DATA LISTING -
● ● ●
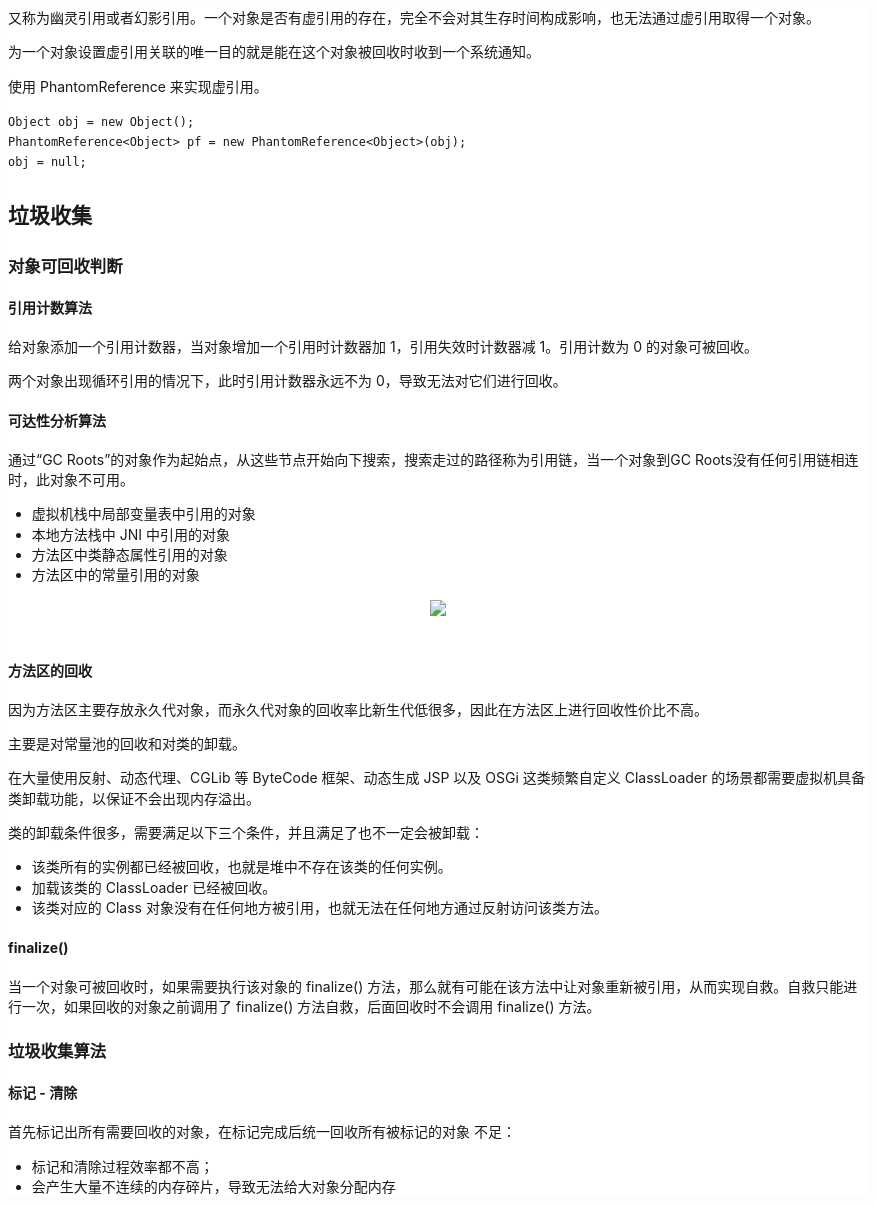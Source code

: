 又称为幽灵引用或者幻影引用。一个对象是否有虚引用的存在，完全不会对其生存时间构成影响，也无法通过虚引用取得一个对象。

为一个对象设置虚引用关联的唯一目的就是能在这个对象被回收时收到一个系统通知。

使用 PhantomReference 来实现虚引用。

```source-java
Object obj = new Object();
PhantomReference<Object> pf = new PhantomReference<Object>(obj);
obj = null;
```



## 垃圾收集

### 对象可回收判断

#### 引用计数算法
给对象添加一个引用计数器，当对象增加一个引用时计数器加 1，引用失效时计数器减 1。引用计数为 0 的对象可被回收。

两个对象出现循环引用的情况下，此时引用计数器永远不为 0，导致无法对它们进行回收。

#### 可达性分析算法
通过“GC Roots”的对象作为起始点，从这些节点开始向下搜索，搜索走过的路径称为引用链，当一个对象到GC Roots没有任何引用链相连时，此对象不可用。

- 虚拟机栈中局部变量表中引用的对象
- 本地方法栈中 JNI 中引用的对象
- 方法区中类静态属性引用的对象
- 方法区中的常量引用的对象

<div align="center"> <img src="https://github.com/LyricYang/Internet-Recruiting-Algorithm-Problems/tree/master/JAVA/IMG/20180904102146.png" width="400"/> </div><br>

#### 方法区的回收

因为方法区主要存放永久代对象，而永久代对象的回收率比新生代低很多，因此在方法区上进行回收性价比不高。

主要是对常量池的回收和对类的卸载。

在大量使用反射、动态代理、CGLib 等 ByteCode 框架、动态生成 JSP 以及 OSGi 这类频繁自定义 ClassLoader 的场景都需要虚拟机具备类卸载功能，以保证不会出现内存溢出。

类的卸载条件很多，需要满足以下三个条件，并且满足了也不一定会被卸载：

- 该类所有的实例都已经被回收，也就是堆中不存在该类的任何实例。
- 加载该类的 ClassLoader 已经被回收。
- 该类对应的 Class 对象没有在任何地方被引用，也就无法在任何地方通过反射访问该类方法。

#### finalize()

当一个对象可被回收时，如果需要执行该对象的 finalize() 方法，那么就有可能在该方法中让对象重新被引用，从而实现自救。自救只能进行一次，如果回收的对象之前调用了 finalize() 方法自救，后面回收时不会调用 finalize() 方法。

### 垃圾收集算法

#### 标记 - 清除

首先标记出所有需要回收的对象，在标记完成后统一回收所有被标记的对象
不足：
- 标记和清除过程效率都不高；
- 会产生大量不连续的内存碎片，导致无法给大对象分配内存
● ● ●
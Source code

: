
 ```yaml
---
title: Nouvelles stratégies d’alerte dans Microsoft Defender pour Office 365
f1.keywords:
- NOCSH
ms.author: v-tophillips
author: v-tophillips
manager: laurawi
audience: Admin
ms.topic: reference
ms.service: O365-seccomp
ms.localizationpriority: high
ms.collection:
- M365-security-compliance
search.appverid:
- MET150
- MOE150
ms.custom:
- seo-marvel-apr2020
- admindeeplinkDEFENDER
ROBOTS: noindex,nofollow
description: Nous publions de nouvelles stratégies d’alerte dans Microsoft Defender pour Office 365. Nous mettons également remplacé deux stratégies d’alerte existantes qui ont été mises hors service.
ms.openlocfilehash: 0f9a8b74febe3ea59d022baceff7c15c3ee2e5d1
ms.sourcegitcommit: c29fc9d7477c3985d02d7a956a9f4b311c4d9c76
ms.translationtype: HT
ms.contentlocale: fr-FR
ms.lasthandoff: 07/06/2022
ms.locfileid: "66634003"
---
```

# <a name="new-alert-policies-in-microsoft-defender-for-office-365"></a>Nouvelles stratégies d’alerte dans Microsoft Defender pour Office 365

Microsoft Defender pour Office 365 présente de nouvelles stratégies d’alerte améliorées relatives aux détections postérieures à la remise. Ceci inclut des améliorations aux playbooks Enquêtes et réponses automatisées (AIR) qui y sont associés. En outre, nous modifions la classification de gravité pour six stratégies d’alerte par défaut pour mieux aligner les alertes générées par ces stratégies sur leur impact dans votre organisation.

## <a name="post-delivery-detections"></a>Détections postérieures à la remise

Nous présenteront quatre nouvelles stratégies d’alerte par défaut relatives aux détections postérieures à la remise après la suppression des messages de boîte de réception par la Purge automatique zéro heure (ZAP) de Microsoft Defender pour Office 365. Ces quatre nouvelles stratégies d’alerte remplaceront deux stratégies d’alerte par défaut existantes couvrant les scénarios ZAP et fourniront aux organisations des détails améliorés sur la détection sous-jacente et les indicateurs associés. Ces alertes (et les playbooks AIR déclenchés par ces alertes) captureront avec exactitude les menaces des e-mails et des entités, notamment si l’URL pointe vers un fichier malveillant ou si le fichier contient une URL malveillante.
● ● ●
EXERCISE - A single number is asked for: how many lines in the entries above hold the string "Object".

RESPONSE TO THIS EXERCISE - 2